Blinkies are small electronic devices that make very bright (usually flashing) light using LEDs and small batteries. They are often sold by vendors at night-time events that have fireworks displays such as Independence Day, Canada Day, or Guy Fawkes Night. They are also popular at raves, New Year's Eve parties and nighttime sporting events.
There is no industry standard or official name for blinkies, but most common names use some combination of the terms flash, magnet, strobe, body, blink, light, and/or jewelry. Common examples are blinkies, blinkees, body lights, blinky body lights, magnetic flashers, or flashing jewelry.
Blinkies are most often used for amusement at raves, parties and nighttime events. Their other uses include:
A typical blinky is a small plastic two-piece cylinder wide enough to accept a button cell battery with a small etched circuit board on the face and threads on the open end, paired with a cylinder cap which screws on to seal and secure as one. The flashing LED circuit board face can be round and enclosed by the cylinder, or a variety larger colored shapes such as logos that are glued to the outside face of the cylinder end. Common designs utilize a rubber ring gasket as an on/off switch. When placed between the batteries and circuit board inside the front cover, tightening the screw base deforms and flattens the gasket forcing the battery tip to contact the back of the printed circuit board, which completes the circuit. Modern blinkees are more likely to use a battery case that opens with a small eyeglasses type screw and a push button on/off switch.
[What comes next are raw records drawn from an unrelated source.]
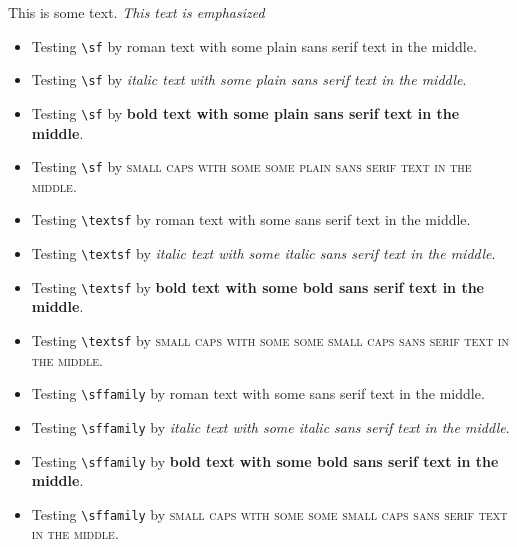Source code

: \documentclass{article}
\begin{document}
This is some text.  \emph{This text is emphasized}
\begin{itemize}
\item
Testing \verb#\sf# by \textrm{roman text with {\sf some plain sans serif text} in the middle}.
\item
Testing \verb#\sf# by \textit{italic text with {\sf some plain sans serif text} in the middle}.
\item
Testing \verb#\sf# by \textbf{bold text with {\sf some plain sans serif text} in the middle}.
\item
Testing \verb#\sf# by \textsc{small caps with some {\sf some plain sans serif text} in the middle}.
\item
Testing \verb#\textsf# by \textrm{roman text with \textsf{some sans serif text} in the middle}.
\item
Testing \verb#\textsf# by \textit{italic text with \textsf{some italic sans serif text} in the middle}.
\item
Testing \verb#\textsf# by \textbf{bold text with \textsf{some bold sans serif text} in the middle}.
\item
Testing \verb#\textsf# by \textsc{small caps with some \textsf{some small caps sans serif text} in the middle}.
\item
Testing \verb#\sffamily# by \textrm{roman text with {\sffamily some sans serif text} in the middle}.
\item
Testing \verb#\sffamily# by \textit{italic text with {\sffamily some italic sans serif text} in the middle}.
\item
Testing \verb#\sffamily# by \textbf{bold text with {\sffamily some bold sans serif text} in the middle}.
\item
Testing \verb#\sffamily# by \textsc{small caps with some {\sffamily some small caps sans serif text} in the middle}.
\end{itemize}
\end{document}
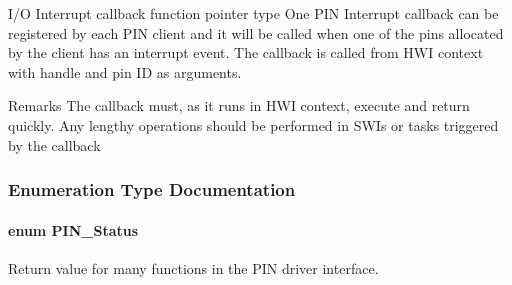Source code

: I/\-O Interrupt callback function pointer type One P\-I\-N Interrupt callback can be registered by each P\-I\-N client and it will be called when one of the pins allocated by the client has an interrupt event. The callback is called from H\-W\-I context with handle and pin I\-D as arguments. 

\begin{DoxyRemark}{Remarks}
The callback must, as it runs in H\-W\-I context, execute and return quickly. Any lengthy operations should be performed in S\-W\-Is or tasks triggered by the callback 
\end{DoxyRemark}


\subsubsection{Enumeration Type Documentation}
\paragraph[{P\-I\-N\-\_\-\-Status}]{\setlength{\rightskip}{0pt plus 5cm}enum {\bf P\-I\-N\-\_\-\-Status}}\label{_p_i_n_8h_abe0ad59bbf09e51fe37195a5e70b23f6}


Return value for many functions in the P\-I\-N driver interface. 

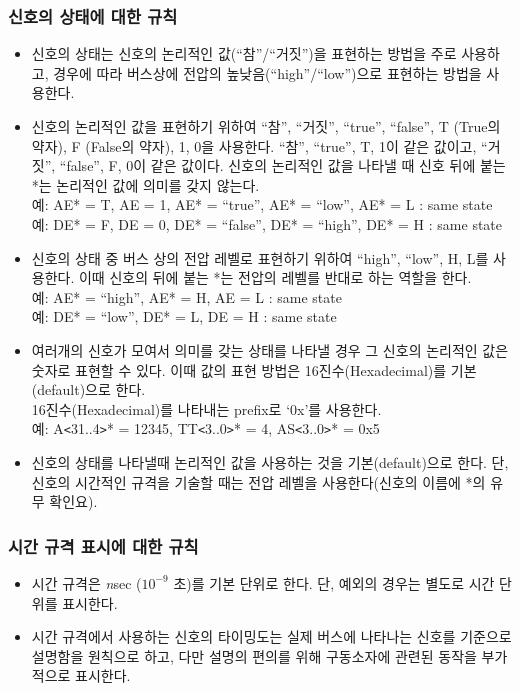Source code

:\subsubsection{신호의 상태에 대한 규칙}
\begin{itemize}
  \item 신호의 상태는 신호의 논리적인 값(``참''/``거짓'')을 표현하는 방법을 주로 사용하고,
	경우에 따라 버스상에 전압의 높낮음(``high''/``low'')으로 표현하는 방법을 사용한다.
  \item 신호의 논리적인 값을 표현하기 위하여 ``참'', ``거짓'', ``true'', ``false'', 
	T (True의 약자), F (False의 약자), 1, 0을 사용한다.
	``참'', ``true'', T, 1이 같은 값이고, ``거짓'', ``false'', F, 0이 같은 값이다.
	신호의 논리적인 값을 나타낼 때 신호 뒤에 붙는 *는 논리적인 값에 의미를 갖지 않는다. \\
	예: AE* = T, AE = 1, AE* = ``true'', AE* = ``low'', AE* = L : same state \\
	예: DE* = F, DE = 0, DE* = ``false'', DE* = ``high'', DE* = H : same state
  \item 신호의 상태 중 버스 상의 전압 레벨로 표현하기 위하여 ``high'', ``low'', H, L를 사용한다.
	이때 신호의 뒤에 붙는 *는 전압의 레벨를 반대로 하는 역할을 한다. \\
	예: AE* = ``high'', AE* = H, AE = L : same state \\
	예: DE* = ``low'', DE* = L, DE = H : same state
  \item 여러개의 신호가 모여서 의미를 갖는 상태를 나타낼 경우 그 신호의 논리적인
	값은 숫자로 표현할 수 있다. 이때 값의 표현 방법은 
	16진수(Hexadecimal)를 기본(default)으로 한다. \\
	16진수(Hexadecimal)를 나타내는 prefix로 `0x'를 사용한다. \\
	예: A{\tt <}31..4{\tt >}* = 12345,
	TT{\tt <}3..0{\tt >}* = 4, AS{\tt <}3..0{\tt >}* = 0x5
  \item 신호의 상태를 나타낼때 논리적인 값을 사용하는 것을 기본(default)으로 한다. 
	단, 신호의 시간적인 규격을 기술할 때는 전압 레벨을 사용한다(신호의 이름에 
	*의 유무 확인요).
\end{itemize}
%

\subsubsection{시간 규격 표시에 대한 규칙}
\begin{itemize}
  \item 시간 규격은 {\it n\/}sec ($10^{-9}$ 초)를 기본 단위로 한다.
	단, 예외의 경우는 별도로 시간 단위를 표시한다.
  \item 시간 규격에서 사용하는 신호의 타이밍도는 실제 버스에 나타나는 신호를 기준으로 
	설명함을 원칙으로 하고,
	다만 설명의 편의를 위해 구동소자에 관련된 동작을 부가적으로 표시한다.
\end{itemize}
%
The most common designs use a set of strong magnets, one at the back of the blinky, and another that can be removed. This allows the light to be easily attached to clothes, or stuck onto any magnetic metal such as buttons or belt buckles. Clips are often used to make earrings, a loop can make a pendant, or a ring can be welded to the back to make a finger ring. Double sided adhesive pads are sometimes used to stick the blinky directly to the body, most often in the navel.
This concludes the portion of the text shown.